- Assignment
What is the number of lines in the data that contain "axis"? Respond with nothing else.

◇ ◇ ◇ ◇

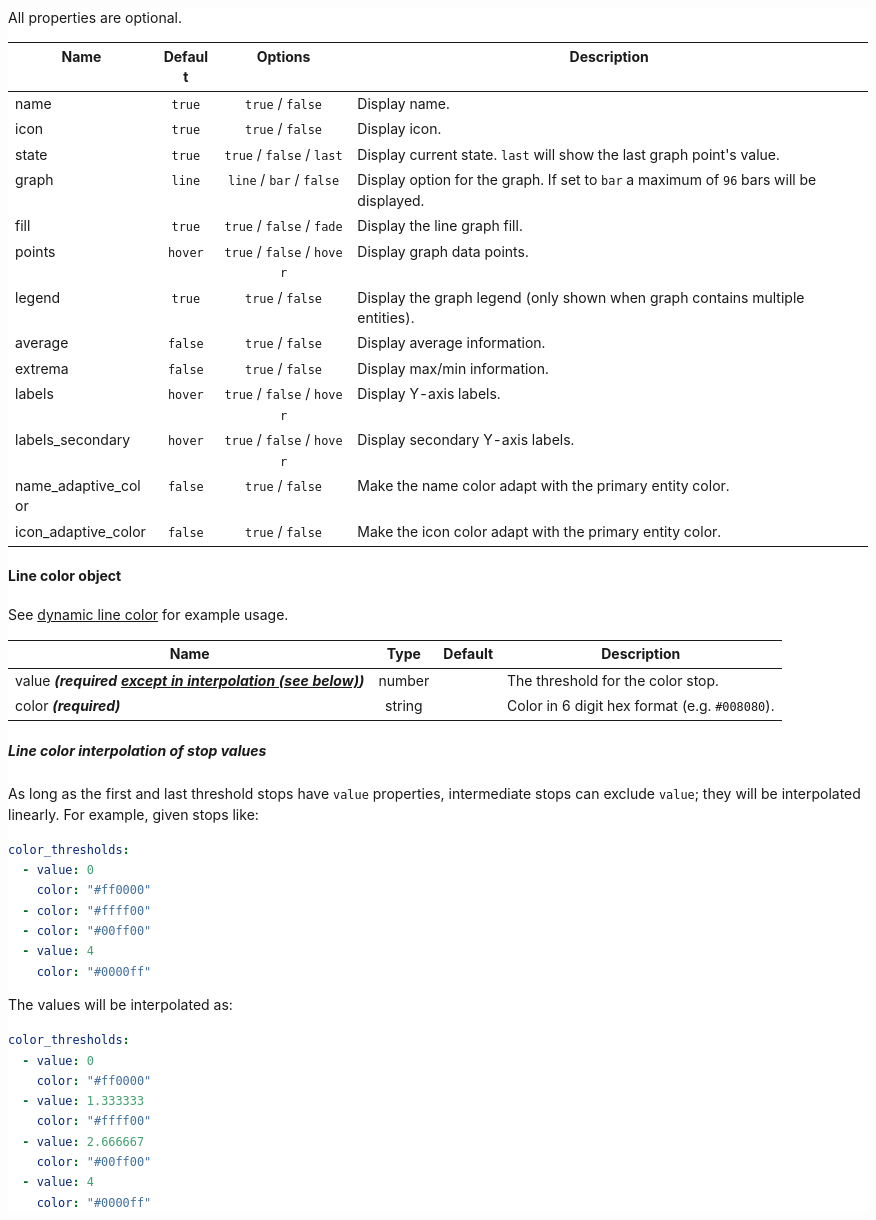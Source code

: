 All properties are optional.

| Name                | Default |          Options           | Description                                                                             |
| ------------------- | :-----: | :------------------------: | --------------------------------------------------------------------------------------- |
| name                | `true`  |      `true` / `false`      | Display name.                                                                           |
| icon                | `true`  |      `true` / `false`      | Display icon.                                                                           |
| state               | `true`  | `true` / `false` / `last`  | Display current state. `last` will show the last graph point's value.                   |
| graph               | `line`  |  `line` / `bar` / `false`  | Display option for the graph. If set to `bar` a maximum of `96` bars will be displayed. |
| fill                | `true`  | `true` / `false` / `fade`  | Display the line graph fill.                                                            |
| points              | `hover` | `true` / `false` / `hover` | Display graph data points.                                                              |
| legend              | `true`  |      `true` / `false`      | Display the graph legend (only shown when graph contains multiple entities).            |
| average             | `false` |      `true` / `false`      | Display average information.                                                            |
| extrema             | `false` |      `true` / `false`      | Display max/min information.                                                            |
| labels              | `hover` | `true` / `false` / `hover` | Display Y-axis labels.                                                                  |
| labels_secondary    | `hover` | `true` / `false` / `hover` | Display secondary Y-axis labels.                                                        |
| name_adaptive_color | `false` |      `true` / `false`      | Make the name color adapt with the primary entity color.                                |
| icon_adaptive_color | `false` |      `true` / `false`      | Make the icon color adapt with the primary entity color.                                |

#### Line color object

See [dynamic line color](#dynamic-line-color) for example usage.

| Name                                                                                                   |  Type  | Default | Description                                   |
| ------------------------------------------------------------------------------------------------------ | :----: | :-----: | --------------------------------------------- |
| value **_(required [except in interpolation (see below)](#line-color-interpolation-of-stop-values))_** | number |         | The threshold for the color stop.             |
| color **_(required)_**                                                                                 | string |         | Color in 6 digit hex format (e.g. `#008080`). |

##### Line color interpolation of stop values

As long as the first and last threshold stops have `value` properties, intermediate stops can exclude `value`; they will be interpolated linearly. For example, given stops like:

```yaml
color_thresholds:
  - value: 0
    color: "#ff0000"
  - color: "#ffff00"
  - color: "#00ff00"
  - value: 4
    color: "#0000ff"
```

The values will be interpolated as:

```yaml
color_thresholds:
  - value: 0
    color: "#ff0000"
  - value: 1.333333
    color: "#ffff00"
  - value: 2.666667
    color: "#00ff00"
  - value: 4
    color: "#0000ff"
```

◇ ◇ ◇ ◇

- Result of this exercise
2